#### What to produce:
Copy every line of the records that includes the word "ldots".

#### Input material:

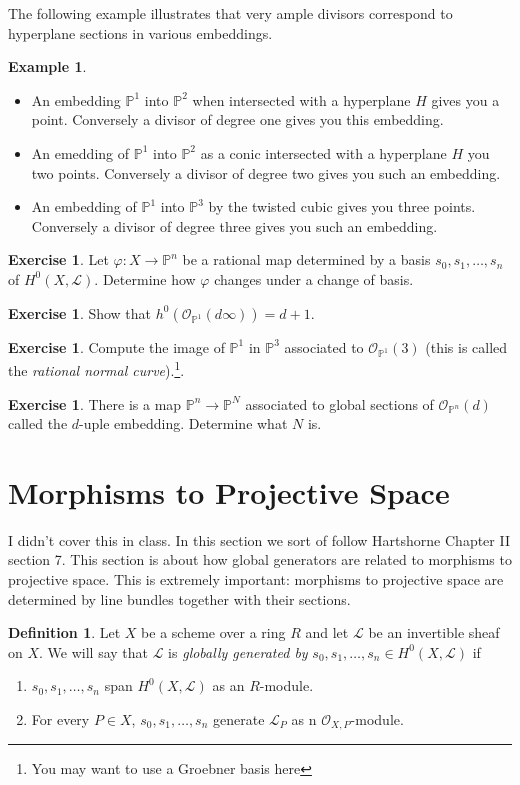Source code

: \documentclass[12pt]{article}
\numberwithin{equation}{section}
\theoremstyle{definition}
\newtheorem{definition}[theorem]{Definition}
\newtheorem{example}[theorem]{Example}
\newtheorem{exercise}[theorem]{Exercise}
\theoremstyle{remark}
\newcommand{\Ocal}{\mathcal{O}}
\newcommand{\PP}{\mathbb{P}}
\newcommand{\Lcal}{\mathcal{L}}
\begin{document}
The following example illustrates that very ample divisors correspond to hyperplane sections in various embeddings. 
\begin{example}
	\begin{itemize}
		\item An embedding $\PP^1$ into $\PP^2$ when intersected with a hyperplane $H$ gives you a point. Conversely a divisor of degree one gives you this embedding. 
		\item An emedding of $\PP^1$ into $\PP^2$ as a conic intersected with a hyperplane $H$ you two points. Conversely a divisor of degree two gives you such an embedding. 
		\item An embedding of $\PP^1$ into $\PP^3$ by the twisted cubic gives you three points. Conversely a divisor of degree three gives you such an embedding.
	\end{itemize}
\end{example}

\begin{exercise}
	Let $\varphi: X \to \PP^n$ be a rational map determined by a basis $s_0,s_1,\ldots,s_n$ of $H^0(X,\Lcal)$. 
	Determine how $\varphi$ changes under a change of basis.
\end{exercise}

\begin{exercise}
	Show that $h^0( \Ocal_{\PP^1}(d\infty)) = d+1$.
\end{exercise}

\begin{exercise}
	Compute the image of $\PP^1$ in $\PP^3$ associated to $\Ocal_{\PP^1}(3)$ (this is called the \emph{rational normal curve}).\footnote{You may want to use a Groebner basis here}.
\end{exercise}

\begin{exercise}
	There is a map $\PP^n \to \PP^N$ associated to global sections of $\Ocal_{\PP^n}(d)$ called the $d$-uple embedding. 
	Determine what $N$ is. 
\end{exercise}


\section{Morphisms to Projective Space}\label{sec:maps-to-projective-space}
I didn't cover this in class.
In this section we sort of follow Hartshorne Chapter II section 7.
This section is about how global generators are related to morphisms to projective space. 
This is extremely important: morphisms to projective space are determined by line bundles together with their sections. 
\begin{definition}
	Let $X$ be a scheme over a ring $R$ and let $\Lcal$ be an invertible sheaf on $X$. 
	We will say that $\Lcal$ is \emph{globally generated by} $s_0,s_1,\ldots,s_n \in H^0(X,\Lcal)$ if  
	\begin{enumerate}
		\item $s_0,s_1,\ldots,s_n$ span $H^0(X,\Lcal)$ as an $R$-module. 
		\item For every $P \in X$, $s_0,s_1,\ldots,s_n$ generate $\Lcal_P$ as n $\Ocal_{X,P}$-module. 
	\end{enumerate}
\end{definition}
\end{document}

#### Response below:
	Let $\varphi: X \to \PP^n$ be a rational map determined by a basis $s_0,s_1,\ldots,s_n$ of $H^0(X,\Lcal)$. 
	We will say that $\Lcal$ is \emph{globally generated by} $s_0,s_1,\ldots,s_n \in H^0(X,\Lcal)$ if  
		\item $s_0,s_1,\ldots,s_n$ span $H^0(X,\Lcal)$ as an $R$-module. 
		\item For every $P \in X$, $s_0,s_1,\ldots,s_n$ generate $\Lcal_P$ as n $\Ocal_{X,P}$-module. 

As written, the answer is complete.